We had visited there a few years ago.  Now, we were returning to feature the ministries of the little church on the on-line congregation for which we help provide some leadership. We arrived at the church a week early to see if we could be of any help in their ministries.

The congregation had been founded in 1928.  
The building was erected in the 1940s 
and space was added in 1962.

The large sanctuary is a reminder of the days when it was filled on Sunday mornings.  
The smaller group that gathers each Sunday morning now meets in a smaller, side room 
in order to be good stewards in their use of utilities.

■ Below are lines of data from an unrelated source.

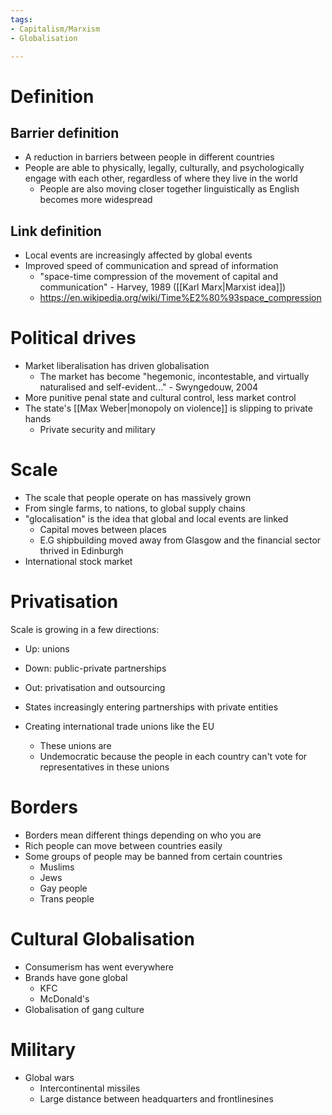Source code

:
 ```yaml
---
tags:
- Capitalism/Marxism
- Globalisation

---
```

# Definition
## Barrier definition
- A reduction in barriers between people in different countries
- People are able to physically, legally, culturally, and psychologically engage with each other, regardless of where they live in the world
	- People are also moving closer together linguistically as English becomes more widespread

## Link definition
- Local events are increasingly affected by global events
- Improved speed of communication and spread of information
	- "space-time compression of the movement of capital and communication" - Harvey, 1989 ([[Karl Marx|Marxist idea]])
	- https://en.wikipedia.org/wiki/Time%E2%80%93space_compression

# Political drives
- Market liberalisation has driven globalisation
	- The market has become "hegemonic, incontestable, and virtually naturalised and self-evident..." - Swyngedouw, 2004
- More punitive penal state and cultural control, less market control
- The state's [[Max Weber|monopoly on violence]] is slipping to private hands
	- Private security and military

# Scale
- The scale that people operate on has massively grown
- From single farms, to nations, to global supply chains
- "glocalisation" is the idea that global and local events are linked
	- Capital moves between places
	- E.G shipbuilding moved away from Glasgow and the financial sector thrived in Edinburgh
- International stock market

# Privatisation
Scale is growing in a few directions:
- Up: unions
 - Down: public-private partnerships
 - Out: privatisation and outsourcing

- States increasingly entering partnerships with private entities
- Creating international trade unions like the EU
	- These unions are
	- Undemocratic because the people in each country can't vote for representatives in these unions

# Borders
- Borders mean different things depending on who you are
- Rich people can move between countries easily
- Some groups of people may be banned from certain countries
	- Muslims
	- Jews
	- Gay people
	- Trans people

# Cultural Globalisation
- Consumerism has went everywhere
- Brands have gone global
	- KFC
	- McDonald's
- Globalisation of gang culture

# Military
- Global wars
	- Intercontinental missiles
	- Large distance between headquarters and frontlinesines
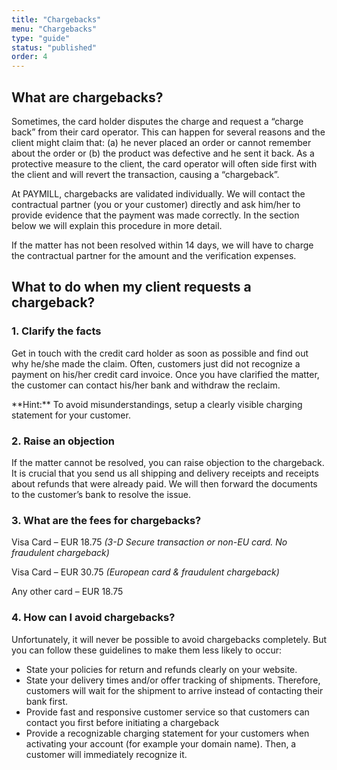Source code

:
 ```yaml
---
title: "Chargebacks"
menu: "Chargebacks"
type: "guide"
status: "published"
order: 4
---
```


## What are chargebacks?

Sometimes, the card holder disputes the charge and request a “charge back” from their card operator. This can happen for several reasons and the client might claim that: (a) he never placed an order or cannot remember about the order or (b) the product was defective and he sent it back. As a protective measure to the client, the card operator will often side first with the client and will revert the transaction, causing a “chargeback”.

At PAYMILL, chargebacks are validated individually. We will contact the contractual partner (you or your customer) directly and ask him/her to provide evidence that the payment was made correctly. In the section below we will explain this procedure in more detail.

If the matter has not been resolved within 14 days, we will have to charge the contractual partner for the amount and the verification expenses.

## What to do when my client requests a chargeback?

### 1. Clarify the facts

Get in touch with the credit card holder as soon as possible and find out why he/she made the claim. Often, customers just did not recognize a payment on his/her credit card invoice. Once you have clarified the matter, the customer can contact his/her bank and withdraw the reclaim.

<div class="info">
  **Hint:** To avoid misunderstandings, setup a clearly visible charging statement for your customer.
</div>

### 2. Raise an objection

If the matter cannot be resolved, you can raise objection to the chargeback. It is crucial that you send us all shipping and delivery receipts and receipts about refunds that were already paid. We will then forward the documents to the customer’s bank to resolve the issue.

### 3. What are the fees for chargebacks?

Visa Card – EUR 18.75
*(3-D Secure transaction or non-EU card. No fraudulent chargeback)*

Visa Card – EUR 30.75
*(European card & fraudulent chargeback)*

Any other card – EUR 18.75

### 4. How can I avoid chargebacks?

Unfortunately, it will never be possible to avoid chargebacks completely. But you can follow these guidelines to make them less likely to occur:

- State your policies for return and refunds clearly on your website.
- State your delivery times and/or offer tracking of shipments. Therefore, customers will wait for the shipment to arrive instead of contacting their bank first.
- Provide fast and responsive customer service so that customers can contact you first before initiating a chargeback
- Provide a recognizable charging statement for your customers when activating your account (for example your domain name). Then, a customer will immediately recognize it.
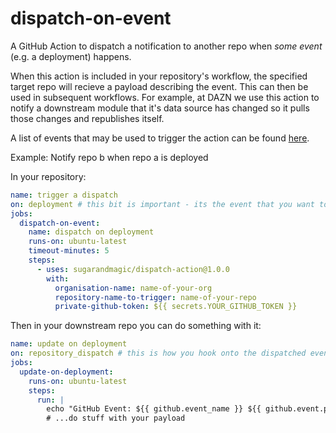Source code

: # dispatch-on-event

A GitHub Action to dispatch a notification to another repo when _some event_ (e.g. a deployment) happens.

When this action is included in your repository's workflow, the specified target repo will recieve a payload describing the event. This can then be used in subsequent workflows. For example, at DAZN we use this action to notify a downstream module that it's data source has changed so it pulls those changes and republishes itself.

A list of events that may be used to trigger the action can be found [here](https://docs.github.com/en/actions/reference/events-that-trigger-workflows).

Example: Notify repo b when repo a is deployed

In your repository:

```yaml
name: trigger a dispatch
on: deployment # this bit is important - its the event that you want to be the trigger. see above for other options
jobs:
  dispatch-on-event:
    name: dispatch on deployment
    runs-on: ubuntu-latest
    timeout-minutes: 5
    steps:
      - uses: sugarandmagic/dispatch-action@1.0.0
        with:
          organisation-name: name-of-your-org
          repository-name-to-trigger: name-of-your-repo
          private-github-token: ${{ secrets.YOUR_GITHUB_TOKEN }}
```

Then in your downstream repo you can do something with it:

```yaml
name: update on deployment
on: repository_dispatch # this is how you hook onto the dispatched event
jobs:
  update-on-deployment:
    runs-on: ubuntu-latest
    steps:
      run: |
        echo "GitHub Event: ${{ github.event_name }} ${{ github.event.pull_request.head.sha }}" 
        # ...do stuff with your payload
```
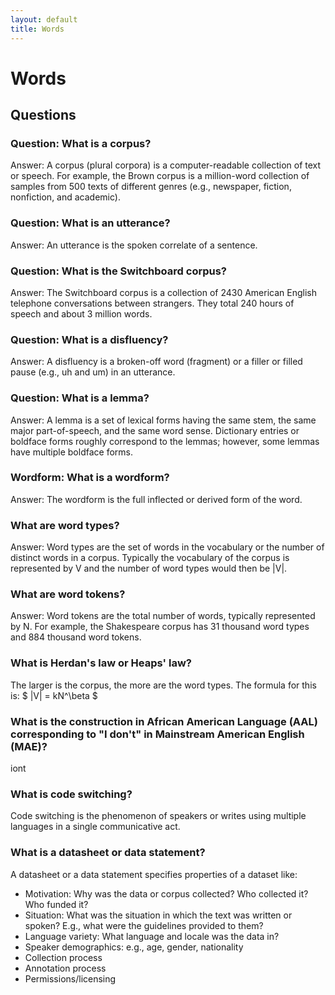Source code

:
 ```yaml
---
layout: default
title: Words
---
```


# Words

## Questions
### Question: What is a corpus?
Answer: A corpus (plural corpora) is a computer-readable collection of text or speech. For example, the Brown corpus is a million-word collection of samples from 500 texts of different genres (e.g., newspaper, fiction, nonfiction, and academic).

### Question: What is an utterance?
Answer: An utterance is the spoken correlate of a sentence.

### Question: What is the Switchboard corpus?
Answer: The Switchboard corpus is a collection of 2430 American English telephone conversations between strangers. They total 240 hours of speech and about 3 million words.

### Question: What is a disfluency?
Answer: A disfluency is a broken-off word (fragment) or a filler or filled pause (e.g., uh and um) in an utterance.

### Question: What is a lemma?
Answer: A lemma is a set of lexical forms having the same stem, the same major part-of-speech, and the same word sense. Dictionary entries or boldface forms roughly correspond to the lemmas; however, some lemmas have multiple boldface forms.

### Wordform: What is a wordform?
Answer: The wordform is the full inflected or derived form of the word.

### What are word types?
Answer: Word types are the set of words in the vocabulary or the number of distinct words in a corpus. Typically the vocabulary of the corpus is represented by V and the number of word types would then be |V|.

### What are word tokens?
Answer: Word tokens are the total number of words, typically represented by N. For example, the Shakespeare corpus has 31 thousand word types and 884 thousand word tokens.

### What is Herdan's law or Heaps' law?
The larger is the corpus, the more are the word types. The formula for this is:
$ |V| = kN^\beta $

### What is the construction in African American Language (AAL) corresponding to "I don't" in Mainstream American English (MAE)?
iont

### What is code switching?
Code switching is the phenomenon of speakers or writes using multiple languages in a single communicative act.

### What is a datasheet or data statement?
A datasheet or a data statement specifies properties of a dataset like:
* Motivation: Why was the data or corpus collected? Who collected it? Who funded it?
* Situation: What was the situation in which the text was written or spoken? E.g., what were the guidelines provided to them?
* Language variety: What language and locale was the data in?
* Speaker demographics: e.g., age, gender, nationality
* Collection process
* Annotation process
* Permissions/licensing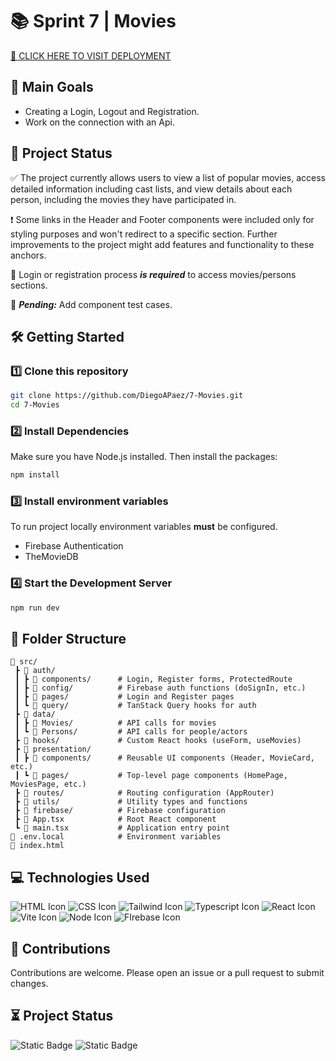 # 📚 Sprint 7 | Movies

<a href='https://7-movies-eight.vercel.app/' targer=blank>🚀 CLICK HERE TO VISIT DEPLOYMENT</a>

## 🎯 Main Goals

-   Creating a Login, Logout and Registration.
-   Work on the connection with an Api.

## 📍 Project Status

✅ The project currently allows users to view a list of popular movies, access detailed information including cast lists, and view details about each person, including the movies they have participated in.

❗ Some links in the Header and Footer components were included only for styling purposes and won't redirect to a specific section. Further improvements to the project might add features and functionality to these anchors.

🛂 Login or registration process **_is required_** to access movies/persons sections.

📆 **_Pending:_** Add component test cases.

## 🛠️ Getting Started

### 1️⃣ Clone this repository

```bash
git clone https://github.com/DiegoAPaez/7-Movies.git
cd 7-Movies
```

### 2️⃣ Install Dependencies

Make sure you have Node.js installed. Then install the packages:

```bash
npm install
```

### 3️⃣ Install environment variables

To run project locally environment variables **must** be configured.

-   Firebase Authentication
-   TheMovieDB

### 4️⃣ Start the Development Server

```bash
npm run dev
```

## 📁 Folder Structure

```
📂 src/
 ┣ 📂 auth/
 ┃ ┣ 📂 components/      # Login, Register forms, ProtectedRoute
 ┃ ┣ 📂 config/          # Firebase auth functions (doSignIn, etc.)
 ┃ ┣ 📂 pages/           # Login and Register pages
 ┃ ┗ 📂 query/           # TanStack Query hooks for auth
 ┣ 📂 data/
 ┃ ┣ 📂 Movies/          # API calls for movies
 ┃ ┗ 📂 Persons/         # API calls for people/actors
 ┣ 📂 hooks/             # Custom React hooks (useForm, useMovies)
 ┣ 📂 presentation/
 ┃ ┣ 📂 components/      # Reusable UI components (Header, MovieCard, etc.)
 ┃ ┗ 📂 pages/           # Top-level page components (HomePage, MoviesPage, etc.)
 ┣ 📂 routes/            # Routing configuration (AppRouter)
 ┣ 📂 utils/             # Utility types and functions
 ┣ 📂 firebase/          # Firebase configuration
 ┣ 📄 App.tsx            # Root React component
 ┗ 📄 main.tsx           # Application entry point
📄 .env.local            # Environment variables
📄 index.html
```

## 💻 Technologies Used

![HTML Icon](https://skillicons.dev/icons?i=html "HTML Icon")
![CSS Icon](https://skillicons.dev/icons?i=css "CSS Icon")
![Tailwind Icon](https://skillicons.dev/icons?i=tailwind "Tailwind Icon")
![Typescript Icon](https://skillicons.dev/icons?i=typescript "Typescript Icon")
![React Icon](https://skillicons.dev/icons?i=react "React Icon")
![Vite Icon](https://skillicons.dev/icons?i=vite "Vite Icon")
![Node Icon](https://skillicons.dev/icons?i=nodejs "Node Icon")
![FIrebase Icon](https://skillicons.dev/icons?i=firebase "Firebase Icon")

## 🤝 Contributions

Contributions are welcome. Please open an issue or a pull request to submit changes.

## ⏳ Project Status

![Static Badge](https://img.shields.io/badge/Completed-Completed?style=flat-square&label=Status) ![Static Badge](https://img.shields.io/badge/Pending-Revision?style=flat-square&label=Revision&color=yellow)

But this logo is clearly displayed on the front wall of the church building which faces U.S. Route 281. It was the life perspective of one of the ancestors of the Church of the Brethren, and clearly describes the continuing purpose of this congregation.

The church-owned acreage around the building is farmed on shares by a neighbor.  But the fifteen acres surrounding the church building includes a variety of ministries.

The congregation owns 2 houses, which are occupied rent-free
by needy members of the church or community.

A healthy flock of chickens is kept by the resident of one of the church owned houses.

Eggs are gathered and sold to those who stop in response
to the sign in the front yard of the church: "Fresh Eggs for Sale."

The large yard surrounding the church building also has room to house a neighbor's goats!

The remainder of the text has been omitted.